* **Problem**: I need the number of lines in the data that include "which"; reply with that number alone.

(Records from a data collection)

※ ※ ※

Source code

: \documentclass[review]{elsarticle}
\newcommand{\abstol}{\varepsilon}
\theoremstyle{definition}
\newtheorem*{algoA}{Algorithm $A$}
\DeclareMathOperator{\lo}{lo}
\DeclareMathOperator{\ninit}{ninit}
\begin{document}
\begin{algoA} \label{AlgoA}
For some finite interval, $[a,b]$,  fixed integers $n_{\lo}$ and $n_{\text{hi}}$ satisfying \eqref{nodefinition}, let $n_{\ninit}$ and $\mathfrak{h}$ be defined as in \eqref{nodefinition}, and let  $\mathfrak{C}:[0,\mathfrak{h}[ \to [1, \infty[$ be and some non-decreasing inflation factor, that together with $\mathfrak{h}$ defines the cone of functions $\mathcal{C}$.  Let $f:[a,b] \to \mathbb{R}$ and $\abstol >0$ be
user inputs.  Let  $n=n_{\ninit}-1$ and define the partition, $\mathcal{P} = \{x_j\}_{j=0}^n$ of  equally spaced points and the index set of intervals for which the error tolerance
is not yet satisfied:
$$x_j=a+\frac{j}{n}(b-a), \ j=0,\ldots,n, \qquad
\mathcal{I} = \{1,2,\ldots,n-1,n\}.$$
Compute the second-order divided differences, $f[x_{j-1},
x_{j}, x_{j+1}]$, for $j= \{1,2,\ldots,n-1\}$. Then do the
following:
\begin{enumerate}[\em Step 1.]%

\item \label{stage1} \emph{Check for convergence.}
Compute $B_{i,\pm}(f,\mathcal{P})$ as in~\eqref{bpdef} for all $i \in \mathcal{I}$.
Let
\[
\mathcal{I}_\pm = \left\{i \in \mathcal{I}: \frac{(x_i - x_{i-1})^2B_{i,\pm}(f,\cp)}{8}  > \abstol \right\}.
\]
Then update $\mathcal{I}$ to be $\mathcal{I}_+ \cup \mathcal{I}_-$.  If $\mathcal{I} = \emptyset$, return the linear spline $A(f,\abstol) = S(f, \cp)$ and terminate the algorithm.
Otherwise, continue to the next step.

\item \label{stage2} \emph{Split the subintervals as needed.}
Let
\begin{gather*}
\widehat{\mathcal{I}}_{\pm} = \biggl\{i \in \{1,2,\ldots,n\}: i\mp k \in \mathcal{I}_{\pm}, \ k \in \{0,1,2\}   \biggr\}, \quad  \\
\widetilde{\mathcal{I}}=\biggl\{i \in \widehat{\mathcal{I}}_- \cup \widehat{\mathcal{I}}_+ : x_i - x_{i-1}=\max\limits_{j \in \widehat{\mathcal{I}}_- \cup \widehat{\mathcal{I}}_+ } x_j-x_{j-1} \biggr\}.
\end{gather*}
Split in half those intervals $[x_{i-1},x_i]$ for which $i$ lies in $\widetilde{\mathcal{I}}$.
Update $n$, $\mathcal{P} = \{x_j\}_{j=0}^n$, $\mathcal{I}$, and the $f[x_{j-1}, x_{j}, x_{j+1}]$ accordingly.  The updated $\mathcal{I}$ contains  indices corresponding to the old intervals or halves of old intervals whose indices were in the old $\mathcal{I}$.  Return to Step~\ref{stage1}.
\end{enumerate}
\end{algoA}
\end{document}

※ ※ ※

* **Exercise solution**: 2